In an alternate seventeenth-century Europe, brutal wars of religion are raging between the Catholic-esque Redeemers and their Reformed opponents, the Antagonists (we suspect that isn't what they call themselves). In the Sanctuary of the Redeemers, a teenage boy named Thomas Cale lives a vaguely Dickensian life of unfulfilling meals, arbitrary punishments, and the sort of military training that would make Rambo feel inadequate. He has, of course, a destiny.
Left Hand has many of the trappings of 'young adult' fiction: adolescent protagonists subverting a confusing, hostile adult world; growing pains as a major theme. Still, there's a degree of grimness here that may be too much for younger teens: not so much the violence, which is pervasive but for the most part inoffensively cartoonish, as the central act of it that sets the plot in motion.

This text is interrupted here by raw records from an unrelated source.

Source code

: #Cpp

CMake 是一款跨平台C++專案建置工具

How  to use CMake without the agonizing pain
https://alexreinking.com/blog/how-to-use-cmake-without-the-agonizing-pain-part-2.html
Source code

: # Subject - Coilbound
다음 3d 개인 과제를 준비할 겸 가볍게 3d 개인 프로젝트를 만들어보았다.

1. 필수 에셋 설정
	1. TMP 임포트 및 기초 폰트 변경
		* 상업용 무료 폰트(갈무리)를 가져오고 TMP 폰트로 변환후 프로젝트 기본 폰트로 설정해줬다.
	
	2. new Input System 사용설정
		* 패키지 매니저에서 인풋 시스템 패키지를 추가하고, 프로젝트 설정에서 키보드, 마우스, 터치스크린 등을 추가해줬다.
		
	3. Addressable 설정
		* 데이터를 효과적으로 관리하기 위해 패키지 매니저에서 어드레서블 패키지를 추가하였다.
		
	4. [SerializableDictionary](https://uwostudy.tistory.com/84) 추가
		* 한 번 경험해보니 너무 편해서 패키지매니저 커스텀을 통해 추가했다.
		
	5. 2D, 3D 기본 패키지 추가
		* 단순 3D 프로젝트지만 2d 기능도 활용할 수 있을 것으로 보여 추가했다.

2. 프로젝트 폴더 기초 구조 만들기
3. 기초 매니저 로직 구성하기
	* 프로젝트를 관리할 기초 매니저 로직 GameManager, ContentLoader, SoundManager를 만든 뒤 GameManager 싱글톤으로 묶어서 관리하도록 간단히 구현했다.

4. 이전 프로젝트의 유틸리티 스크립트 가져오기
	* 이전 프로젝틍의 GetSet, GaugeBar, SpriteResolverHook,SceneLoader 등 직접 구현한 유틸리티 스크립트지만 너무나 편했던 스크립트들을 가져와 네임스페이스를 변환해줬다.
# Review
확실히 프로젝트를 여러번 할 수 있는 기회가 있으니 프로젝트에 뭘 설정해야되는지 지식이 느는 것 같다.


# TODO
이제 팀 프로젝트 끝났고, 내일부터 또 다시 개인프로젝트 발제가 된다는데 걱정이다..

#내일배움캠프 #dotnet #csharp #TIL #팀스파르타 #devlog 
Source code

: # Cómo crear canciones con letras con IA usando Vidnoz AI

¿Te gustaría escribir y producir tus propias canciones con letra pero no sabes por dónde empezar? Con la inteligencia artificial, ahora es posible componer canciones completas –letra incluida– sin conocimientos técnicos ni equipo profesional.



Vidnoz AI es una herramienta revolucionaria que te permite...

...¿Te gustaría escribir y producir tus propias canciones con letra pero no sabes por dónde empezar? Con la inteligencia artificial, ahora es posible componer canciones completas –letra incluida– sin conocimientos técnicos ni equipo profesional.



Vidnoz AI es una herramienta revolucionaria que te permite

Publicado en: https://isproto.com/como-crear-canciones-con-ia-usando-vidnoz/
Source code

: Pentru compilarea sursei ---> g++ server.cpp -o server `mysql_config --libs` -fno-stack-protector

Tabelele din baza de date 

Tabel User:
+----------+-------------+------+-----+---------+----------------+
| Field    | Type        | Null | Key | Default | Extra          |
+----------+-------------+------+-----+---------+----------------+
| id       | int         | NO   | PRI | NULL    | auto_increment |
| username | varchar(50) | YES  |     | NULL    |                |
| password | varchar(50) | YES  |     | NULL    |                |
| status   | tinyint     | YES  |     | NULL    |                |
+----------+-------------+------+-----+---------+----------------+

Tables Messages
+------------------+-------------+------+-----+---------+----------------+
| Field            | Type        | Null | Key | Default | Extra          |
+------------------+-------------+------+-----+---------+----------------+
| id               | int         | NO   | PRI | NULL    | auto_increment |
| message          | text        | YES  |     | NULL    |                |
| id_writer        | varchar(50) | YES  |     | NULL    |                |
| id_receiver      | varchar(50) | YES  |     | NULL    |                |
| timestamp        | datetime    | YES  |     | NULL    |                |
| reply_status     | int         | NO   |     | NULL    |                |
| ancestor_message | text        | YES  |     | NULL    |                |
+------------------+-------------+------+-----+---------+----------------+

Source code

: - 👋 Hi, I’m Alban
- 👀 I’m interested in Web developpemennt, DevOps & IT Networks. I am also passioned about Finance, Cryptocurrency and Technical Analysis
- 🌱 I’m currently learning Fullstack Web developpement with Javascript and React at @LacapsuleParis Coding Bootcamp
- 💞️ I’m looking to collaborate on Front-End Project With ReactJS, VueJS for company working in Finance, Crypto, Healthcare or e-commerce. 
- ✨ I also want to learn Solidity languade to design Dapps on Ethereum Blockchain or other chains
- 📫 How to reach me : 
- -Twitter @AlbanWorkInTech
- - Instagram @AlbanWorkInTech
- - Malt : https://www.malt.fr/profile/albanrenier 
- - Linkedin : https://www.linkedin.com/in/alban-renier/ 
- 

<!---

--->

Despite the dark tone and the slightly fussy omniscient narration, which increases the sense of a nineteenth-century novel in genre fantasy form, this is an extremely fast, fun read. The writing is vivid and atmospheric, and the world as it unfolds is fascinatingly rich. It's often clumsy in its haste; some of the dialogues about religion are wince-inducing, and the female characters are all pitiable victims or attractive scenery. The romance on which the later part of the story pivots is also deeply unconvincing. But plot and pace are so compelling that it's easy to glide over these problems. And lurking beneath the surface there are some thoughtful depths about abuse, desensitisation, and trust.